▶ [YOUR ASSIGNMENT]: The whole listing that follows is to be restated word for word, images excluded.
________________________________________
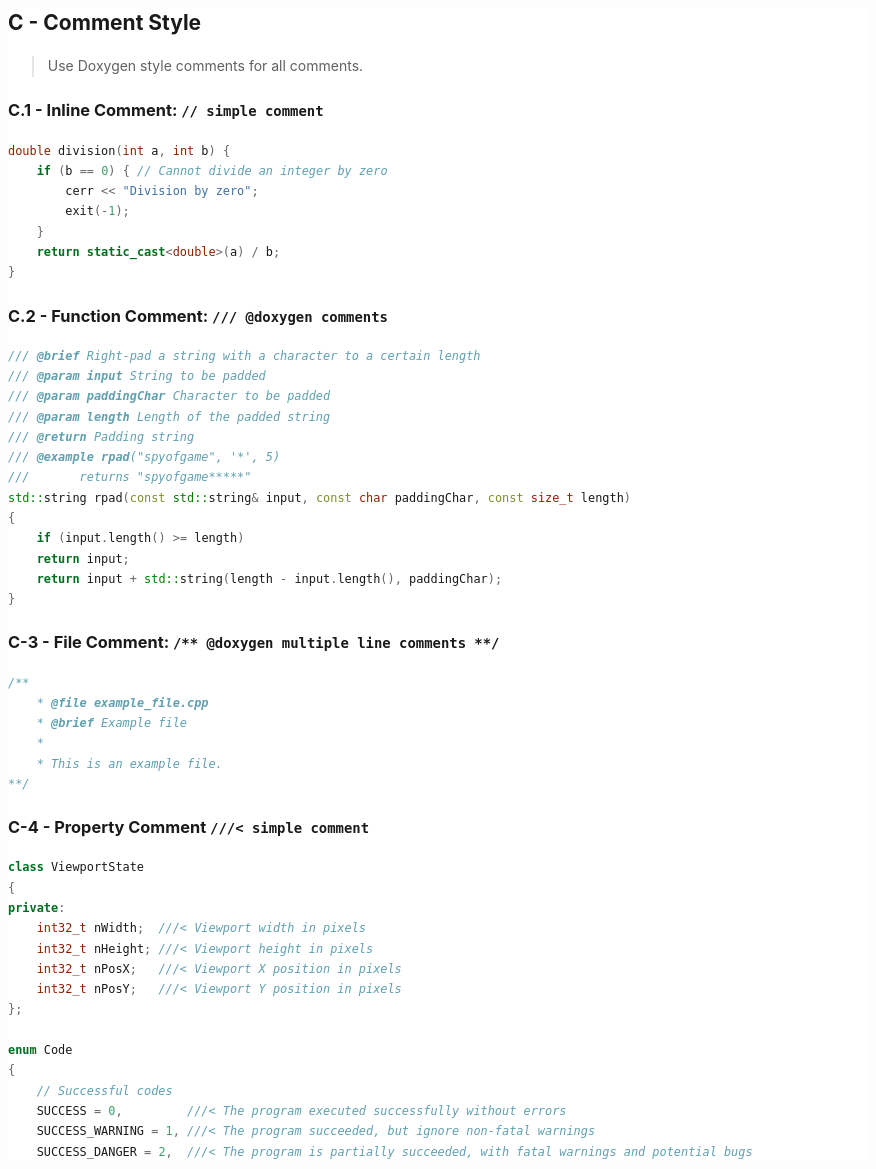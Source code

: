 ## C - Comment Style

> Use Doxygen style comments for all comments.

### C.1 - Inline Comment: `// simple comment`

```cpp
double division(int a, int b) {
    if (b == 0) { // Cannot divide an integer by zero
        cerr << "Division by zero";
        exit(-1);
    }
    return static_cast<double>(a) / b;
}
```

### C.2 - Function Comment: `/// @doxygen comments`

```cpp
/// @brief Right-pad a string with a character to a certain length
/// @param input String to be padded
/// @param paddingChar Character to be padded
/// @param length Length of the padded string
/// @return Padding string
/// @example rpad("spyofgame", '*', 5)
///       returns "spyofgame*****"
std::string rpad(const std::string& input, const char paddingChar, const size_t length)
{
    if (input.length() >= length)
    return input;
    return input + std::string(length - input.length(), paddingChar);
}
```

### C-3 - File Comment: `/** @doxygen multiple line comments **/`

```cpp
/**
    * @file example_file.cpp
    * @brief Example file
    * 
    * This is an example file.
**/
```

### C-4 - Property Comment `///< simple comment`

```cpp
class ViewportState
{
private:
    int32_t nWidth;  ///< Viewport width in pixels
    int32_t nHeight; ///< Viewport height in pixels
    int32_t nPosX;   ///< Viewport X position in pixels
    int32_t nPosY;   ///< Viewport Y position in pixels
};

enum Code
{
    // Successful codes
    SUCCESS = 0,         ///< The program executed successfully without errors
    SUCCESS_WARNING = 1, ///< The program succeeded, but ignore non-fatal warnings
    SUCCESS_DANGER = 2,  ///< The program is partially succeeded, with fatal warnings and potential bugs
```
________________________________________
▶ [SOLVED EXERCISE]:
Source code

: ## C - Comment Style

> Use Doxygen style comments for all comments.

### C.1 - Inline Comment: `// simple comment`

```cpp
double division(int a, int b) {
    if (b == 0) { // Cannot divide an integer by zero
        cerr << "Division by zero";
        exit(-1);
    }
    return static_cast<double>(a) / b;
}
```

### C.2 - Function Comment: `/// @doxygen comments`

```cpp
/// @brief Right-pad a string with a character to a certain length
/// @param input String to be padded
/// @param paddingChar Character to be padded
/// @param length Length of the padded string
/// @return Padding string
/// @example rpad("spyofgame", '*', 5)
///       returns "spyofgame*****"
std::string rpad(const std::string& input, const char paddingChar, const size_t length)
{
    if (input.length() >= length)
    return input;
    return input + std::string(length - input.length(), paddingChar);
}
```

### C-3 - File Comment: `/** @doxygen multiple line comments **/`

```cpp
/**
    * @file example_file.cpp
    * @brief Example file
    * 
    * This is an example file.
**/
```

### C-4 - Property Comment `///< simple comment`

```cpp
class ViewportState
{
private:
    int32_t nWidth;  ///< Viewport width in pixels
    int32_t nHeight; ///< Viewport height in pixels
    int32_t nPosX;   ///< Viewport X position in pixels
    int32_t nPosY;   ///< Viewport Y position in pixels
};

enum Code
{
    // Successful codes
    SUCCESS = 0,         ///< The program executed successfully without errors
    SUCCESS_WARNING = 1, ///< The program succeeded, but ignore non-fatal warnings
    SUCCESS_DANGER = 2,  ///< The program is partially succeeded, with fatal warnings and potential bugs
```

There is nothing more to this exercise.